Les commissions scolaires de l'Estrie rencontrent le député Bachand

« Pourquoi le gouvernement veut-il briser quelque chose qui va bien? » C’est la première question que posera le porte-parole des commissions scolaires de l’Estrie, Yves Gilbert, au député André Bachand. Une rencontre est prévue mardi pour discuter de la loi 40 qui vise à abolir les commissions scolaires.

Yves Gilbert, qui est président de la Commission scolaire des Hauts-Cantons, parlera aussi au nom de la Commission scolaire de la Région-de-Sherbrooke et de la Commission scolaire des Sommets. Le président de la CS Eastern Townships, Michael Murray, sera également de la rencontre. 

« On a un bas taux de décrochage en Estrie, on a le projet PRÉE qui existe depuis 10 ans, on a de beaux résultats, des plans qui ont été mis dans chaque commission scolaire pour réduire le décrochage, on est en bas de 5 % de taux de frais d’administration, alors que d’autres paliers gouvernementaux sont à 12 % et plus, explique M. Gilbert. On travaille avec les maires, les MRC, on a de beaux liens.
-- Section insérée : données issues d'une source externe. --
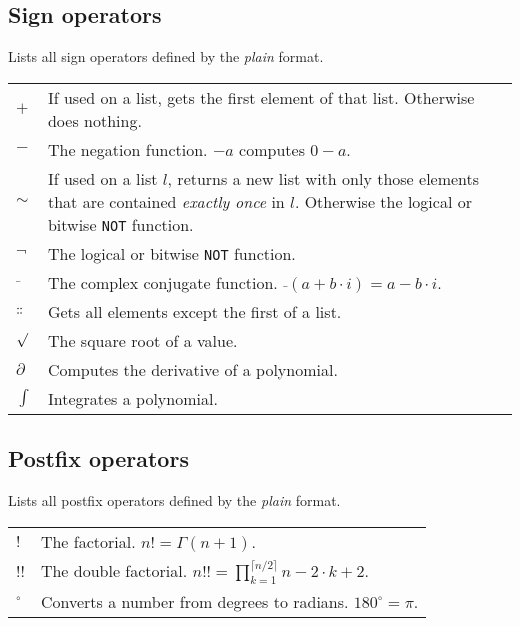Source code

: \documentclass[10pt]{article}
\begin{document}
    \subsection{Sign operators}
    Lists all sign operators defined by the \textit{plain} format.
    \begin{longtable}{p{}p{}}
        $ + $                   & If used on a list, gets the first element of that list.
                                  Otherwise does nothing. \\
        $ - $                   & The negation function. $ -a $ computes $ 0 - a $. \\
        $ \sim $                & If used on a list $ l $, returns a new list with only those elements that are contained \textsl{exactly once} in $ l $.
                                  Otherwise the logical or bitwise \texttt{NOT} function. \\
        $ \neg $                & The logical or bitwise \texttt{NOT} function. \\
        $ \bar{\;} $            & The complex conjugate function. $ \bar{\;}(a + b \cdot i) = a - b \cdot i $. \\
        $ \dblcolon $           & Gets all elements except the first of a list. \\
        $ \sqrt{\vphantom{0}} $ & The square root of a value. \\
        $ \partial $            & Computes the derivative of a polynomial. \\
        $ \int $                & Integrates a polynomial. \\
    \end{longtable}
    
    \subsection{Postfix operators}
    Lists all postfix operators defined by the \textit{plain} format.
    \begin{longtable}{p{}p{}}
        $ ! $      & The factorial. $ n! = \Gamma(n + 1) $. \\
        $ !! $     & The double factorial. $ n!! = \prod\limits_{k=1}^{\lceil n/2 \rceil} n -2 \cdot k + 2 $. \\
        $ ^\circ $ & Converts a number from degrees to radians. $ 180^\circ = \pi $.
    \end{longtable}
    
\end{document}
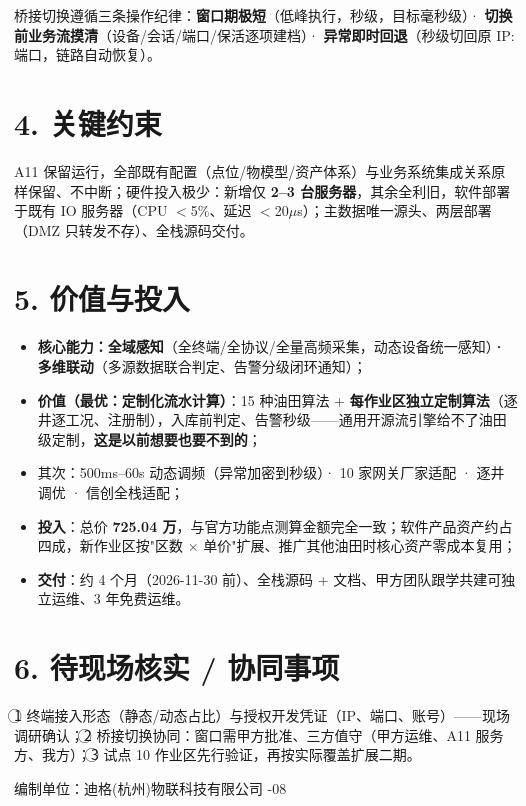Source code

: \documentclass[10pt,a4paper]{ctexart}
\begin{document}
桥接切换遵循三条操作纪律：\textbf{窗口期极短}（低峰执行，秒级，目标毫秒级）· \textbf{切换前业务流摸清}（设备/会话/端口/保活逐项建档）· \textbf{异常即时回退}（秒级切回原 IP:端口，链路自动恢复）。

\section*{4. 关键约束}

A11 保留运行，全部既有配置（点位/物模型/资产体系）与业务系统集成关系原样保留、不中断；硬件投入极少：新增仅 \textbf{2--3 台服务器}，其余全利旧，软件部署于既有 IO 服务器（CPU $<$5\%、延迟 $<$20$\mu$s）；主数据唯一源头、两层部署（DMZ 只转发不存）、全栈源码交付。

\section*{5. 价值与投入}

\begin{itemize}[leftmargin=*, itemsep=1pt]
  \item \textbf{核心能力：全域感知}（全终端/全协议/全量高频采集，动态设备统一感知）\textbf{· 多维联动}（多源数据联合判定、告警分级闭环通知）；
  \item \textbf{价值（最优：定制化流水计算）}：15 种油田算法 + \textbf{每作业区独立定制算法}（逐井逐工况、注册制），入库前判定、告警秒级——通用开源流引擎给不了油田级定制，\textbf{这是以前想要也要不到的}；
  \item 其次：500ms--60s 动态调频（异常加密到秒级）· 10 家网关厂家适配 · 逐井调优 · 信创全栈适配；
  \item \textbf{投入}：总价 \textbf{725.04 万}，与官方功能点测算金额完全一致；软件产品资产约占四成，新作业区按"区数 $\times$ 单价"扩展、推广其他油田时核心资产零成本复用；
  \item \textbf{交付}：约 4 个月（2026-11-30 前）、全栈源码 + 文档、甲方团队跟学共建可独立运维、3 年免费运维。
\end{itemize}

\section*{6. 待现场核实 / 协同事项}

\textcircled{1} 终端接入形态（静态/动态占比）与授权开发凭证（IP、端口、账号）——现场调研确认；\textcircled{2} 桥接切换协同：窗口需甲方批准、三方值守（甲方运维、A11 服务方、我方）；\textcircled{3} 试点 10 作业区先行验证，再按实际覆盖扩展二期。

\vspace{0.5em}
\noindent\hrulefill

\begin{center}
\small 编制单位：迪格(杭州)物联科技有限公司 -08
\end{center}
\end{document}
On a des rencontres annuelles avec le conseil des maires. Ils nous suggèrent des choses et on les met en pratique. »

« Je ne vois pas comment le modèle qu’ils veulent mettre en place va améliorer la réussite des jeunes, continue-t-il. Je ne le vois pas. »

Quelque 25 commissaires scolaires des quatre commissions scolaires de l’Estrie se sont rencontrés vendredi soir dans le but d’établir un dialogue avec les élus. Ils aimeraient notamment comprendre comment le gouvernement Legault arrive à une économie de 45 millions $ en revoyant la structure de gouvernance scolaire.

« Je ne veux pas dénigrer personne, ce n’est pas ma façon de travailler [...] C’est une démarche honnête, loyale. Ce n’est pas de dire “mon père est plus fort que le tien”. Le système a fait ses preuves au fil des années. On veut un dialogue, pas un monologue », demande celui qui a travaillé durant 35 ans dans le système scolaire comme enseignant et directeur. 

« On se pose des questions. On veut qu’il [André Bachand] puisse vérifier auprès du ministre de l’Éducation si des choses peuvent être modifiées. Je comprends qu’il y aura une commission parlementaire. Il fait partie du parti au pouvoir, alors c’est la façon normale d’aller poser des questions. Il est très ouvert à m’entendre. Est-ce qu’il pourra me répondre? Je ne sais pas. Je n’en veux pas au député, il a l’amabilité de me recevoir », répète-t-il. 

Selon M. Gilbert, les commissaires scolaires s’impliquent, car ils croient au système. « Je pense que je peux faire une différence pour des jeunes dans leur encadrement, dans la vie communautaire. Les commissaires et moi, on peut faire la différence. Je ne suis pas ici pour dire que le nouveau modèle n’est pas bon, je tente de comprendre pourquoi on le met en place alors que l’autre fonctionne », résume-t-il.